====== DATA TO PROCESS

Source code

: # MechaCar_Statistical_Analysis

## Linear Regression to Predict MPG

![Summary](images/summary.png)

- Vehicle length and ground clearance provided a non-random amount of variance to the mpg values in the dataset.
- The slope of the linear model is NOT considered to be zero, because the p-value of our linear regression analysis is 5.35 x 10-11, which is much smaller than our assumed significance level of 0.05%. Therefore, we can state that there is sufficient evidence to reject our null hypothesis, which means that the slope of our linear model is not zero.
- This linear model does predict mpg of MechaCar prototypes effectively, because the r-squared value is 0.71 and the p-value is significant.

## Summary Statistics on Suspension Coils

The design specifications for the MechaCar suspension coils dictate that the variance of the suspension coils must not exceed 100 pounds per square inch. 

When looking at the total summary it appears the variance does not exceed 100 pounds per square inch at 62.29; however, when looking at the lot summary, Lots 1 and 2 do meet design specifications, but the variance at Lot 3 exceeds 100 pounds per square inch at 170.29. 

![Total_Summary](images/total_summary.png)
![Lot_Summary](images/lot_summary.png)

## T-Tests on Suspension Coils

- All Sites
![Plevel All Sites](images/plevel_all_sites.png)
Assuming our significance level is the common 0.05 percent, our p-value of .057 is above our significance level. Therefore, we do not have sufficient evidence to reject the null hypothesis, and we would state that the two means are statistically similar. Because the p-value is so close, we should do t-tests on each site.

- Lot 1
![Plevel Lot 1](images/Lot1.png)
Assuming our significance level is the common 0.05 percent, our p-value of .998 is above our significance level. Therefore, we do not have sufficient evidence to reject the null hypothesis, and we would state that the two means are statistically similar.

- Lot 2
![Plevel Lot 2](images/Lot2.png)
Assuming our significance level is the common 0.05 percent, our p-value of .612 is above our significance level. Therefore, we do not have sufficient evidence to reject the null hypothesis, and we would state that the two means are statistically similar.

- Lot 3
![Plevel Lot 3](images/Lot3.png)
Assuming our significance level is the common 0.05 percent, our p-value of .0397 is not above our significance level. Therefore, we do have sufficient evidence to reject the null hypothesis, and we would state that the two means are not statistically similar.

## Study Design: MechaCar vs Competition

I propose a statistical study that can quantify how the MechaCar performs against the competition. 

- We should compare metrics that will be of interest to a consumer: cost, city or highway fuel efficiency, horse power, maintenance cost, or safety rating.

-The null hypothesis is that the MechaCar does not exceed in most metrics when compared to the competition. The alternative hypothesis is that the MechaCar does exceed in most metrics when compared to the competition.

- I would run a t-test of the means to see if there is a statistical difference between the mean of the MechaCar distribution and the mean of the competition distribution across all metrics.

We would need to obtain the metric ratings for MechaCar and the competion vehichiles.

============

ASSIGNMENT:
In the records above, find each line holding "Plevel" and copy it.

RESPONSE TO THE TASK:
![Plevel All Sites](images/plevel_all_sites.png)
![Plevel Lot 1](images/Lot1.png)
![Plevel Lot 2](images/Lot2.png)
![Plevel Lot 3](images/Lot3.png)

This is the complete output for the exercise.